• _Supplied records_:
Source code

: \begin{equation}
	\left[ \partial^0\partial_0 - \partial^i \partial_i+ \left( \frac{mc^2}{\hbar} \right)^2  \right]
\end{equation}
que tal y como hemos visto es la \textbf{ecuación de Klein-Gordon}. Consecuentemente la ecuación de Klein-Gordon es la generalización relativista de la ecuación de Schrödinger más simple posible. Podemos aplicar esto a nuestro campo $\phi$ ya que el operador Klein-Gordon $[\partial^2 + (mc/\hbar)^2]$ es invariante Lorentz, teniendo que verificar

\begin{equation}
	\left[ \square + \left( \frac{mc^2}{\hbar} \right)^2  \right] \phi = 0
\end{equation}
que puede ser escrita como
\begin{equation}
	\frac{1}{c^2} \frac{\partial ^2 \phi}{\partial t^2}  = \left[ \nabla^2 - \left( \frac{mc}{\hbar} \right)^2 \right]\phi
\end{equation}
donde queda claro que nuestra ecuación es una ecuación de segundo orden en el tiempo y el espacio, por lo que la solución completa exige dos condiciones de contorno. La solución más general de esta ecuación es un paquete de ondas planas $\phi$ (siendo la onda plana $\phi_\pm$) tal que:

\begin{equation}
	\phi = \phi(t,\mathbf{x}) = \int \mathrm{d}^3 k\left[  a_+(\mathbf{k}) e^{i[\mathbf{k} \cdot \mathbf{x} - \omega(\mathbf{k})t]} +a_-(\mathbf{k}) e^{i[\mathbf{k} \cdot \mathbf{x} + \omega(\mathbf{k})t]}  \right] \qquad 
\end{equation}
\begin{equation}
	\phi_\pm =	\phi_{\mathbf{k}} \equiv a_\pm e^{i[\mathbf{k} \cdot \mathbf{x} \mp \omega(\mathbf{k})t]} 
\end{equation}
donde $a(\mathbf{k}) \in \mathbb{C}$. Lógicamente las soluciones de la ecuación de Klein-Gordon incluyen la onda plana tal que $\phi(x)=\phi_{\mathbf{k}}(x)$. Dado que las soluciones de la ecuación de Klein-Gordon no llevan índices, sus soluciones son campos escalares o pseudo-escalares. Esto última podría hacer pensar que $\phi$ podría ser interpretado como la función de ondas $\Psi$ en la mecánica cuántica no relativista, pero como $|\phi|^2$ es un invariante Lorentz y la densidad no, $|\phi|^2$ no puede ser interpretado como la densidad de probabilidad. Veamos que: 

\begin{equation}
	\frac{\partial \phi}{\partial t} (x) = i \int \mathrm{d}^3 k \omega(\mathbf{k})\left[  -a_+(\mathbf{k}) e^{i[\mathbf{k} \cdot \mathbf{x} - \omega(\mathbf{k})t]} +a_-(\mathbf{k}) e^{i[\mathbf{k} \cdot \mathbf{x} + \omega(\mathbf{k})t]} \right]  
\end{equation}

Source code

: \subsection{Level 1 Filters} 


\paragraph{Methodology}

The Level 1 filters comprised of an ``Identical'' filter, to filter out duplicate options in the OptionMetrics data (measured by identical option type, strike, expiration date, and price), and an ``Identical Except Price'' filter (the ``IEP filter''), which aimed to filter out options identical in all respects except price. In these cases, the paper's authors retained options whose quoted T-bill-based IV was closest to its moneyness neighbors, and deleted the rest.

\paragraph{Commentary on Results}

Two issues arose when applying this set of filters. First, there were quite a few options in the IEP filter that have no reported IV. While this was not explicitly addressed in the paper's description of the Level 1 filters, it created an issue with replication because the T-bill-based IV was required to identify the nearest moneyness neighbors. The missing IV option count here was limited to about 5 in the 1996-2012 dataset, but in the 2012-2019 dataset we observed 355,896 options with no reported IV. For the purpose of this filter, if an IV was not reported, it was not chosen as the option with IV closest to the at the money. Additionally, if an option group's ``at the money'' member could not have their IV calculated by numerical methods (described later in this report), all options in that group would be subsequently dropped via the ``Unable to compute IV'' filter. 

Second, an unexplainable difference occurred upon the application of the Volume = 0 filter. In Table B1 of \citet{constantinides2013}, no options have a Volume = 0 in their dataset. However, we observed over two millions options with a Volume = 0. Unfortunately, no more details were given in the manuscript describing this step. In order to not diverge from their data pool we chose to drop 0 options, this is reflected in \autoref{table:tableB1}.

• _Task prompt_: The records above should be copied out again in full, exactly as they appear.

• _Task output_:
Source code

: \begin{equation}
	\left[ \partial^0\partial_0 - \partial^i \partial_i+ \left( \frac{mc^2}{\hbar} \right)^2  \right]
\end{equation}
que tal y como hemos visto es la \textbf{ecuación de Klein-Gordon}. Consecuentemente la ecuación de Klein-Gordon es la generalización relativista de la ecuación de Schrödinger más simple posible. Podemos aplicar esto a nuestro campo $\phi$ ya que el operador Klein-Gordon $[\partial^2 + (mc/\hbar)^2]$ es invariante Lorentz, teniendo que verificar

\begin{equation}
	\left[ \square + \left( \frac{mc^2}{\hbar} \right)^2  \right] \phi = 0
\end{equation}
que puede ser escrita como
\begin{equation}
	\frac{1}{c^2} \frac{\partial ^2 \phi}{\partial t^2}  = \left[ \nabla^2 - \left( \frac{mc}{\hbar} \right)^2 \right]\phi
\end{equation}
donde queda claro que nuestra ecuación es una ecuación de segundo orden en el tiempo y el espacio, por lo que la solución completa exige dos condiciones de contorno. La solución más general de esta ecuación es un paquete de ondas planas $\phi$ (siendo la onda plana $\phi_\pm$) tal que:

\begin{equation}
	\phi = \phi(t,\mathbf{x}) = \int \mathrm{d}^3 k\left[  a_+(\mathbf{k}) e^{i[\mathbf{k} \cdot \mathbf{x} - \omega(\mathbf{k})t]} +a_-(\mathbf{k}) e^{i[\mathbf{k} \cdot \mathbf{x} + \omega(\mathbf{k})t]}  \right] \qquad 
\end{equation}
\begin{equation}
	\phi_\pm =	\phi_{\mathbf{k}} \equiv a_\pm e^{i[\mathbf{k} \cdot \mathbf{x} \mp \omega(\mathbf{k})t]} 
\end{equation}
donde $a(\mathbf{k}) \in \mathbb{C}$. Lógicamente las soluciones de la ecuación de Klein-Gordon incluyen la onda plana tal que $\phi(x)=\phi_{\mathbf{k}}(x)$. Dado que las soluciones de la ecuación de Klein-Gordon no llevan índices, sus soluciones son campos escalares o pseudo-escalares. Esto última podría hacer pensar que $\phi$ podría ser interpretado como la función de ondas $\Psi$ en la mecánica cuántica no relativista, pero como $|\phi|^2$ es un invariante Lorentz y la densidad no, $|\phi|^2$ no puede ser interpretado como la densidad de probabilidad. Veamos que: 

\begin{equation}
	\frac{\partial \phi}{\partial t} (x) = i \int \mathrm{d}^3 k \omega(\mathbf{k})\left[  -a_+(\mathbf{k}) e^{i[\mathbf{k} \cdot \mathbf{x} - \omega(\mathbf{k})t]} +a_-(\mathbf{k}) e^{i[\mathbf{k} \cdot \mathbf{x} + \omega(\mathbf{k})t]} \right]  
\end{equation}

Source code

: \subsection{Level 1 Filters} 


\paragraph{Methodology}

The Level 1 filters comprised of an ``Identical'' filter, to filter out duplicate options in the OptionMetrics data (measured by identical option type, strike, expiration date, and price), and an ``Identical Except Price'' filter (the ``IEP filter''), which aimed to filter out options identical in all respects except price. In these cases, the paper's authors retained options whose quoted T-bill-based IV was closest to its moneyness neighbors, and deleted the rest.

\paragraph{Commentary on Results}

Two issues arose when applying this set of filters. First, there were quite a few options in the IEP filter that have no reported IV. While this was not explicitly addressed in the paper's description of the Level 1 filters, it created an issue with replication because the T-bill-based IV was required to identify the nearest moneyness neighbors. The missing IV option count here was limited to about 5 in the 1996-2012 dataset, but in the 2012-2019 dataset we observed 355,896 options with no reported IV. For the purpose of this filter, if an IV was not reported, it was not chosen as the option with IV closest to the at the money. Additionally, if an option group's ``at the money'' member could not have their IV calculated by numerical methods (described later in this report), all options in that group would be subsequently dropped via the ``Unable to compute IV'' filter. 

Second, an unexplainable difference occurred upon the application of the Volume = 0 filter. In Table B1 of \citet{constantinides2013}, no options have a Volume = 0 in their dataset. However, we observed over two millions options with a Volume = 0. Unfortunately, no more details were given in the manuscript describing this step. In order to not diverge from their data pool we chose to drop 0 options, this is reflected in \autoref{table:tableB1}.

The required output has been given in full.